Several articles are gathered and discussed in this single post, all are available at the end of it. The following ressources can be useful for those who would like to delve deeper into this topic (most of the illustrations shown in the post are taken from these sources) :
- F. Santambrogio, Optimal transport for applied mathematicians, Birkauser, NY, vol. 55, no. 58-63, p. 94, 2015.
- G. Peyre, M. Cuturi et al., Computational optimal transport: With applications to data science, Foundations and Trends in Machine Learning, vol. 11, no. 5-6, pp. 355–607, 2019
- C. Villani, Optimal transport: old and new, Springer, 2009, vol. 338
- This video tutorial on Optimal Transport in Learning, Control and Dynamical Systems, presented by Marco Cuturi and Charlotte Bunne at ICML 2023.
Optimal transport is rather easily usable in Python with the help of two main libraries below. They allow to use all the algorithms presented in this post (and way more !) as well as providing tools for vizualisation :
- Python Optimal Transport (POT), lien Github
- Optimal Transport Tools (OTT), lien Github
Summary
- General concepts of optimal transport
- Limits for practical applications
- Adaptation of optimal transport to high-dimension problems
- Use of optimal transport for deep learning
- Conclusion
- References
General concepts of optimal transport
Problem formulation
Historical formulation by Monge
Let’s start with a practical and historical motivation example. Consider an ensemble of \(m\) iron mines and \(n\) factories that use this iron as raw material.

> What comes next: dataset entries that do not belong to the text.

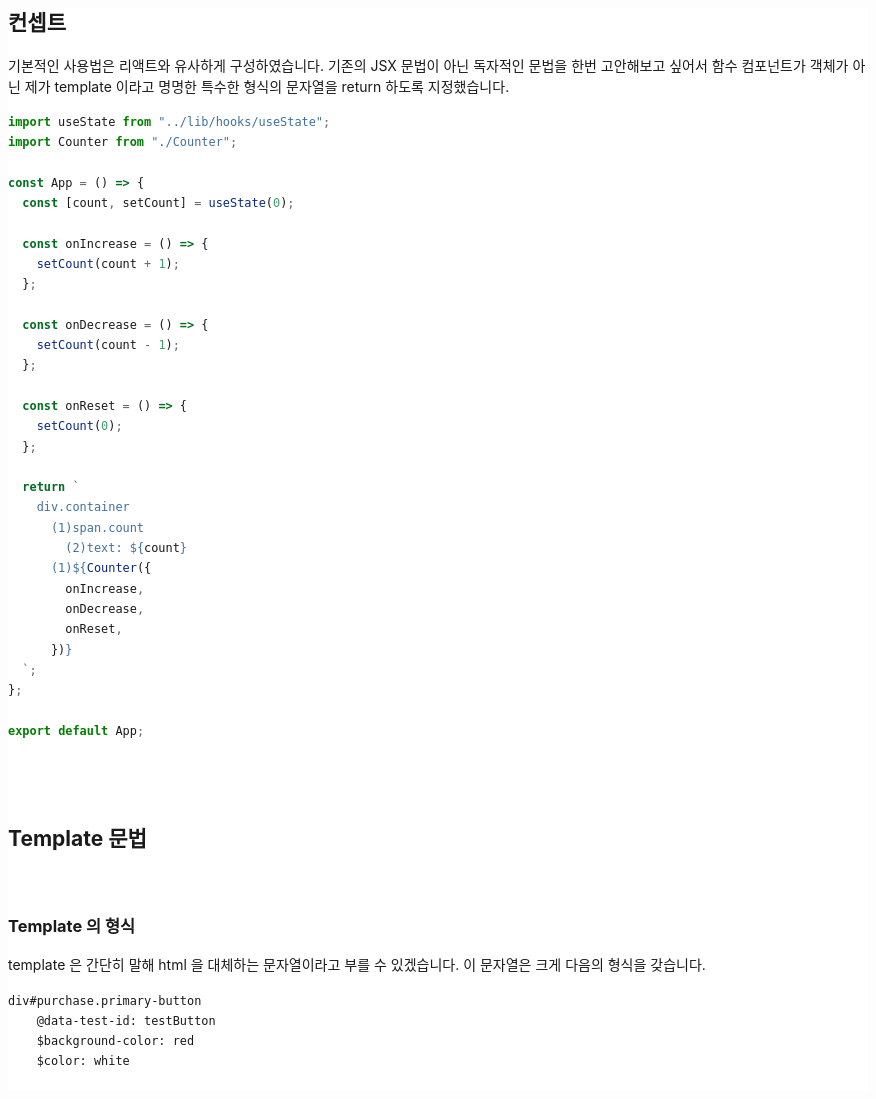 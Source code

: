 ## 컨셉트

기본적인 사용법은 리액트와 유사하게 구성하였습니다. 기존의 JSX 문법이 아닌 독자적인 문법을 한번 고안해보고 싶어서 함수 컴포넌트가 객체가 아닌 제가 template 이라고 명명한 특수한 형식의 문자열을 return 하도록 지정했습니다.

```jsx
import useState from "../lib/hooks/useState";
import Counter from "./Counter";

const App = () => {
  const [count, setCount] = useState(0);

  const onIncrease = () => {
    setCount(count + 1);
  };

  const onDecrease = () => {
    setCount(count - 1);
  };

  const onReset = () => {
    setCount(0);
  };

  return `
    div.container
      (1)span.count
        (2)text: ${count}
      (1)${Counter({
        onIncrease,
        onDecrease,
        onReset,
      })}
  `;
};

export default App;
```

<br><br>

## Template 문법

<br>

### Template 의 형식

template 은 간단히 말해 html 을 대체하는 문자열이라고 부를 수 있겠습니다. 이 문자열은 크게 다음의 형식을 갖습니다.

```
div#purchase.primary-button
	@data-test-id: testButton
	$background-color: red
	$color: white
	
```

These entities can be seen as elements of the euclidian plane \(\mathbb{R}^2\). Each mine has its own capacity of production and each factory needs a certain amount of material. They can be seen as two discrete measures \(\mu\) on \(\mathcal{X}\) and \(\nu\) on \(\mathcal{Y}\).
Suppose first that a mine can only provide iron for one factory, i.e. that there is no split of the production of a mine. Moreover, let’s consider a positive function \(c : \mathcal{X} \times \mathcal{Y} \rightarrow \mathbb{R}_+\) that represent the cost to transport iron from mine \(x\) to mine \(y\). Typically, this cost can be the L1 norm : \(c(x,y) = \vert x - y \vert\) or an L2 norm : \(c(x,y) = \lVert x - y \rVert^2\).
Figure 1. Illustration of Monge optimal transport.
The optimal transport problem is the idea to find a transport plan \(T\) that is a bijection from \(\mathcal{X}\) to \(\mathcal{Y}\), that is to say an assignment so that each mine \(x \in \mathcal{X}\) supplies a unique factory \(y \in \mathcal{Y}\), so that the total transport cost is minimal, where the transport cost \(c(T)\) of a transport plan \(T\) is defined as follows :
\[c(T) = \sum_{x \in \mathcal{X}} c(m, T(m))\]This is the initial optimal transport problem, illustrated in Figure 1, as formulated by Gaspard Monge in 1781. It has one major mathematical limit and one major philosophical limit (that are in fact related):
- It is not guaranteed that such an optimal transport plan exists
- One might want to relax the constraint that a mine can only provide a unique factory
Relaxation of the formulation by Kantorovich
In the 1940s, Leonid Kantorovich proposed the most significant advances since the original problem formulation by encompassing it in a more general framework that has nicer mathematical properties.
Let us define the transport cost matrix \(M_{XY} = [c(x_i,y_i)]_{ij}\). The set of all admissible transport plans, also called couplings, is:
\[U(\mu,\nu) = \{P \in \mathbb{R}_{+}^{m \times n} \vert P1_m=\mu, P^T 1_n = \nu \}\]This is the same kind of transport plan than in the Monge formulation in the sense that it aims to transport distribution mass \(\mu\) to distribution \(\nu\), except that it gets rid of the uniqueness in the “mine-to-factory” assignment.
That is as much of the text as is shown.